◆ RECORDS FOR PROCESSING ◆
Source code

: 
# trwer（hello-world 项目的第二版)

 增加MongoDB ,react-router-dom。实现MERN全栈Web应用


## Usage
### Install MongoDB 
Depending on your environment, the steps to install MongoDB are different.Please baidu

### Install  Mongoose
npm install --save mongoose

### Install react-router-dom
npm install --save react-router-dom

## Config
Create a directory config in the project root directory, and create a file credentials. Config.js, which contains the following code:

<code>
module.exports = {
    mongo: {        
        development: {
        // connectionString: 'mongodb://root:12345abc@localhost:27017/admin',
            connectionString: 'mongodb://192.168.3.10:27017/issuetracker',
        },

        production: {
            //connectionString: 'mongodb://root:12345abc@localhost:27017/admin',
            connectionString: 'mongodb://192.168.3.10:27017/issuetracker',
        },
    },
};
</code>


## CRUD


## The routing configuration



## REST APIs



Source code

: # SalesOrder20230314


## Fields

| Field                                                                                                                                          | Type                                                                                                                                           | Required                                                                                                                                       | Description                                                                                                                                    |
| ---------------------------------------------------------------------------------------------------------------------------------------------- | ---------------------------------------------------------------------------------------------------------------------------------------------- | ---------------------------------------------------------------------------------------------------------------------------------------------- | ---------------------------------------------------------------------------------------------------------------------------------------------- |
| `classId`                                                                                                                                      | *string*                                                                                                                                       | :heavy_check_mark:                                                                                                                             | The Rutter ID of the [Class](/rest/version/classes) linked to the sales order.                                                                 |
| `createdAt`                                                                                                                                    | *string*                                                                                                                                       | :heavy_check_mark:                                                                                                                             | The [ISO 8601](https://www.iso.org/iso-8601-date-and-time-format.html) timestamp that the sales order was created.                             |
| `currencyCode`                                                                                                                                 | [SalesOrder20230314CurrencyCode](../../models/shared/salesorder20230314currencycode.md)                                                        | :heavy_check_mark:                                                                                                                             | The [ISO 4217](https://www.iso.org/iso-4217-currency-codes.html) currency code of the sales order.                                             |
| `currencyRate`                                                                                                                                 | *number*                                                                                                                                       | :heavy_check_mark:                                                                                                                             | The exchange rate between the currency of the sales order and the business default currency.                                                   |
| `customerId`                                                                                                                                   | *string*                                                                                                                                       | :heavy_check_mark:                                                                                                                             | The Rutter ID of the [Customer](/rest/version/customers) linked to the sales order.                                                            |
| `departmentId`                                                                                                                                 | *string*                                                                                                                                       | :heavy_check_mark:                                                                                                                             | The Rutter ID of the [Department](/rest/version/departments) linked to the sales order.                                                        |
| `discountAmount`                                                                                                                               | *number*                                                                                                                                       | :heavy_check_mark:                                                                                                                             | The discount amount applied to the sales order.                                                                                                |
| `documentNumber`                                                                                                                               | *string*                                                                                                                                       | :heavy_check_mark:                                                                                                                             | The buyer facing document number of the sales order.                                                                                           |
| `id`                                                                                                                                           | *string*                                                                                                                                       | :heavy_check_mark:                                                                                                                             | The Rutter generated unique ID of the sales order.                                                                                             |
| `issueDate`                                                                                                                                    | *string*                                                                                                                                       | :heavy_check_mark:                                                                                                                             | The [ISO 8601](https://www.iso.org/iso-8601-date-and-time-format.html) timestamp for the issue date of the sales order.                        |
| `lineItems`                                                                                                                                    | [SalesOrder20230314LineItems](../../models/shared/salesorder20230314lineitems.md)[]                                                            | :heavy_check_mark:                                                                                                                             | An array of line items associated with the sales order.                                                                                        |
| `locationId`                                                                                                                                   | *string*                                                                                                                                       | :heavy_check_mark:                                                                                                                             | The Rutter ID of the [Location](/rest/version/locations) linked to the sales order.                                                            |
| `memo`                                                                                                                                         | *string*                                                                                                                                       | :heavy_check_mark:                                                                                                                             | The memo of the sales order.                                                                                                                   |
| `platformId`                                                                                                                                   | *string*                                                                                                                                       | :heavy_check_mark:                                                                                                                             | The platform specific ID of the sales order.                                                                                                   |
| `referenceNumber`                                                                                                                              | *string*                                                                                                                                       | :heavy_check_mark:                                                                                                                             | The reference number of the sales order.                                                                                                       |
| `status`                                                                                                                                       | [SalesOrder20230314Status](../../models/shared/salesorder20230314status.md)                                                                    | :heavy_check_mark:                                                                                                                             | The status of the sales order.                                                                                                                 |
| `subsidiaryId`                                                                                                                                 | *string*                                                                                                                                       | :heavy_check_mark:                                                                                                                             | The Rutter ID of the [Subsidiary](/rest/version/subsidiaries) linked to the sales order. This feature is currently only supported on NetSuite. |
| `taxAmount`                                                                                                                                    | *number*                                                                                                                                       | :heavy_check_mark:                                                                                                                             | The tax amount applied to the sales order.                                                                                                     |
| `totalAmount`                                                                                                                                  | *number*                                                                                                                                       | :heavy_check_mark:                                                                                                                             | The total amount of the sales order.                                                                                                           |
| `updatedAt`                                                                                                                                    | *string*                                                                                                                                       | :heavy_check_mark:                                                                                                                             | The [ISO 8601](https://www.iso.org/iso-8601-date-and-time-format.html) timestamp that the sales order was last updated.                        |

◆ TRY IT ◆
Looking at the entries above, work out how many lines contain the word "react", then reply with only that figure.

◆ TASK ANSWER ◆
3